## What is expected
Each line below must be set down exactly; omit any image you find.

### Source data

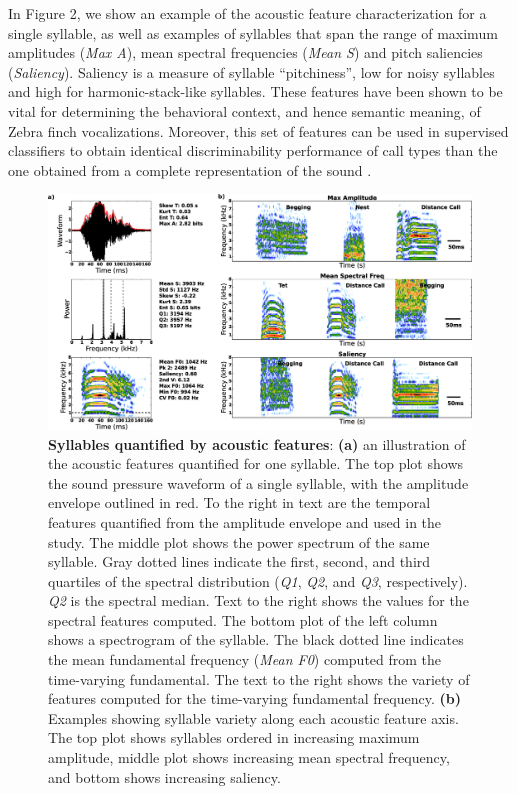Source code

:     In Figure 2, we show an example of the acoustic feature characterization for a single syllable, as well as examples of syllables that span the range of maximum amplitudes ({\em Max A}), mean spectral frequencies ({\em Mean S}) and pitch saliencies ({\em Saliency}). Saliency is a measure of syllable “pitchiness”, low for noisy syllables and high for harmonic-stack-like syllables. These features have been shown to be vital for determining the behavioral context, and hence semantic meaning, of Zebra finch vocalizations. Moreover, this set of features can be used in supervised classifiers to obtain identical discriminability performance of call types than the one obtained from a complete representation of the sound \cite{Elie2015b}.

\begin{figure}
    \caption{\textbf{Syllables quantified by acoustic features}: \textbf{(a)} an illustration of the acoustic features quantified for one syllable. The top plot shows the sound pressure waveform of a single syllable, with the amplitude envelope outlined in red. To the right in text are the temporal features quantified from the amplitude envelope and used in the study. The middle plot shows the power spectrum of the same syllable. Gray dotted lines indicate the first, second, and third quartiles of the spectral distribution ({\em Q1}, {\em Q2}, and {\em Q3}, respectively). {\em Q2} is the spectral median. Text to the right shows the values for the spectral features computed. The bottom plot of the left column shows a spectrogram of the syllable. The black dotted line indicates the mean fundamental frequency ({\em Mean F0}) computed from the time-varying fundamental. The text to the right shows the variety of features computed for the time-varying fundamental frequency. \textbf{(b)} Examples showing syllable variety along each acoustic feature axis. The top plot shows syllables ordered in increasing maximum amplitude, middle plot shows increasing mean spectral frequency, and bottom shows increasing saliency.}
    \centering
    \includegraphics[scale=0.25]{figure2.eps}
\end{figure}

######

## Task output
Source code

:     In Figure 2, we show an example of the acoustic feature characterization for a single syllable, as well as examples of syllables that span the range of maximum amplitudes ({\em Max A}), mean spectral frequencies ({\em Mean S}) and pitch saliencies ({\em Saliency}). Saliency is a measure of syllable “pitchiness”, low for noisy syllables and high for harmonic-stack-like syllables. These features have been shown to be vital for determining the behavioral context, and hence semantic meaning, of Zebra finch vocalizations. Moreover, this set of features can be used in supervised classifiers to obtain identical discriminability performance of call types than the one obtained from a complete representation of the sound \cite{Elie2015b}.

\begin{figure}
    \caption{\textbf{Syllables quantified by acoustic features}: \textbf{(a)} an illustration of the acoustic features quantified for one syllable. The top plot shows the sound pressure waveform of a single syllable, with the amplitude envelope outlined in red. To the right in text are the temporal features quantified from the amplitude envelope and used in the study. The middle plot shows the power spectrum of the same syllable. Gray dotted lines indicate the first, second, and third quartiles of the spectral distribution ({\em Q1}, {\em Q2}, and {\em Q3}, respectively). {\em Q2} is the spectral median. Text to the right shows the values for the spectral features computed. The bottom plot of the left column shows a spectrogram of the syllable. The black dotted line indicates the mean fundamental frequency ({\em Mean F0}) computed from the time-varying fundamental. The text to the right shows the variety of features computed for the time-varying fundamental frequency. \textbf{(b)} Examples showing syllable variety along each acoustic feature axis. The top plot shows syllables ordered in increasing maximum amplitude, middle plot shows increasing mean spectral frequency, and bottom shows increasing saliency.}
    \centering
    \includegraphics[scale=0.25]{figure2.eps}
\end{figure}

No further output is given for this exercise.